Berners-Lee, Tim (21-11-2007). Giant Global Graph. Decentralized Information Group (DIG): timbl’s blog. Disponível em http://dig.csail.mit.edu/breadcrumbs/node/215 [acedido em 15-12-2008].

Berners-Lee, Tim (2000). Tejiendo la Red. Madrid: Siglo XXI.

Carr, Nicholas (2008). Is Google Making Us Stupid? The Atlantic, Julho/Agosto. Disponível em http://www.theatlantic.com/doc/200807/google [acedido em 15-12-2008].

Castells, Manuel (2001). La Galaxia Internet. Barcelona: Areté.

Laningham, Scott (Ed.) (2006). Tim Berners-Lee. Podcast. developerWorks Interviews, 22 de Agosto, site da IBM. Disponível em http://www.ibm.com/developerworks/podcast/dwi/cm-int082206txt.html[acedido em 15-12-2008].

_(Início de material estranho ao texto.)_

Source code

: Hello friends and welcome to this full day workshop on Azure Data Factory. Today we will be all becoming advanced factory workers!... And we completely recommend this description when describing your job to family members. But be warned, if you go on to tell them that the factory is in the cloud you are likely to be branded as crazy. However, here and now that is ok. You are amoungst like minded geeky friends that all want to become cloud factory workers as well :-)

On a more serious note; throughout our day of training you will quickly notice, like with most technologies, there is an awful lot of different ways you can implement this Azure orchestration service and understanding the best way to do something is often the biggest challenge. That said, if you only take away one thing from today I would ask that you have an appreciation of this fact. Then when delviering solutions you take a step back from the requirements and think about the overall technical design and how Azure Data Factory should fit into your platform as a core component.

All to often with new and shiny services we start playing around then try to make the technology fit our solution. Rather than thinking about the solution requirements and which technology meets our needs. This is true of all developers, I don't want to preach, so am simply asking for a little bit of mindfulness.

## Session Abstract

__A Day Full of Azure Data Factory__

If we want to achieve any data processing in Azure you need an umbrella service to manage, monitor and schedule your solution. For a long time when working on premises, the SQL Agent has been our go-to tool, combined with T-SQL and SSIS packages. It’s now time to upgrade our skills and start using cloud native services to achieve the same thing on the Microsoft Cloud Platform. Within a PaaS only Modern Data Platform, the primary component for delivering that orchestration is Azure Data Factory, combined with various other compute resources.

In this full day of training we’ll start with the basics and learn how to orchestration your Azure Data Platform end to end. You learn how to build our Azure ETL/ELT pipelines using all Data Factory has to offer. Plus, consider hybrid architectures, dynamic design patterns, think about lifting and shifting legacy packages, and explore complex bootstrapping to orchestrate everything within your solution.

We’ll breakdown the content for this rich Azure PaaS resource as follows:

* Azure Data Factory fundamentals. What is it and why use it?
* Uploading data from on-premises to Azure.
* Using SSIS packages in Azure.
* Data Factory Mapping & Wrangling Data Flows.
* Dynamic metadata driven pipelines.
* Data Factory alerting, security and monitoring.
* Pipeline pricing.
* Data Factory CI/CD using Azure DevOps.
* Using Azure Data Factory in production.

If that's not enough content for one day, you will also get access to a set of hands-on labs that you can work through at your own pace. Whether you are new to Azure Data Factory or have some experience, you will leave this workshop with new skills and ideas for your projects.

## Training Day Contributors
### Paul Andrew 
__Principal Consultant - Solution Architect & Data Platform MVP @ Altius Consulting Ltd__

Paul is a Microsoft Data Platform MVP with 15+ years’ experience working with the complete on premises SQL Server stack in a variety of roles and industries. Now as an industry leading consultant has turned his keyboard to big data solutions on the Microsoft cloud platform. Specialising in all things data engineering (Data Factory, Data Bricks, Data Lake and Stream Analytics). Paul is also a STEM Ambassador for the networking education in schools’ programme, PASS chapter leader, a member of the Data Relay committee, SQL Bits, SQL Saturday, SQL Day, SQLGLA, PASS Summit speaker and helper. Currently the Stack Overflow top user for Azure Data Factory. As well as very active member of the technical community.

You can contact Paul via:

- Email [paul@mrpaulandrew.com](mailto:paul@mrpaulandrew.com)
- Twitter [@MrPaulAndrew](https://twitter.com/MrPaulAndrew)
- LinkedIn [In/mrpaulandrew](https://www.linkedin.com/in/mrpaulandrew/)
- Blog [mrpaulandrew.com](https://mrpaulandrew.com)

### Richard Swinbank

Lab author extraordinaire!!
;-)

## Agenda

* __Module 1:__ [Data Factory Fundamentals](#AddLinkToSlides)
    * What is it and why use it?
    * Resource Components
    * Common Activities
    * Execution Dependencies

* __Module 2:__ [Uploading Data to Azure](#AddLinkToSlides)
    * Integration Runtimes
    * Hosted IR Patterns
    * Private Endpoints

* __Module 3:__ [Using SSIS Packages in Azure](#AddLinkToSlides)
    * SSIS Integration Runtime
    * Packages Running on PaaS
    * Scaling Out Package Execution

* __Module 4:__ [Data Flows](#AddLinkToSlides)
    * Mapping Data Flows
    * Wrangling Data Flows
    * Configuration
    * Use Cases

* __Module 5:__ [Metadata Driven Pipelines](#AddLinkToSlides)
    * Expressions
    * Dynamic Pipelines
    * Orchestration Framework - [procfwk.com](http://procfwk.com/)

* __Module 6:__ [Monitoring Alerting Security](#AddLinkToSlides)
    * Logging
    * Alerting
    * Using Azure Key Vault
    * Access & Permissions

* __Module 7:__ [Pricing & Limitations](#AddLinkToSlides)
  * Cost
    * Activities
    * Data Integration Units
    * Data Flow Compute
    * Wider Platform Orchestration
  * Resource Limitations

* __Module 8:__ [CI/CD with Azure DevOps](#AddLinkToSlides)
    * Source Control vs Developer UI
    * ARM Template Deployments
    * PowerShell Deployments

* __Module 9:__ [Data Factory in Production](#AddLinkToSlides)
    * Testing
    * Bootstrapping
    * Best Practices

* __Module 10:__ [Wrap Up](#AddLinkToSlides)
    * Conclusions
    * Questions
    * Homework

Locke, Christopher; Levine, Rick; Searls, Doc; Weinberger, David (1999). The Cluetrain Manifesto: The End of Business as Usual. Disponível em http://www.cluetrain.com/book/index.html [acedido em 15-12-2008].

Lovink, Geert (05-09-2008). The society of the query and the Googlization of our lives. Eurozine. Disponível em http://www.eurozine.com/articles/2008-09-05-lovink-en.html [acedido em 15-12-2008].

O’Reilly, Tim (10-12-2006). Web 2.0 Compact Definition: Trying Again. O’Reilly Radar. Disponível em http://radar.oreilly.com/archives/2006/12/web-20-compact.html [acedido em 15-12-2008].

Slevin, James (2000). The Internet and Society. Cambridge, UK: Polity Press.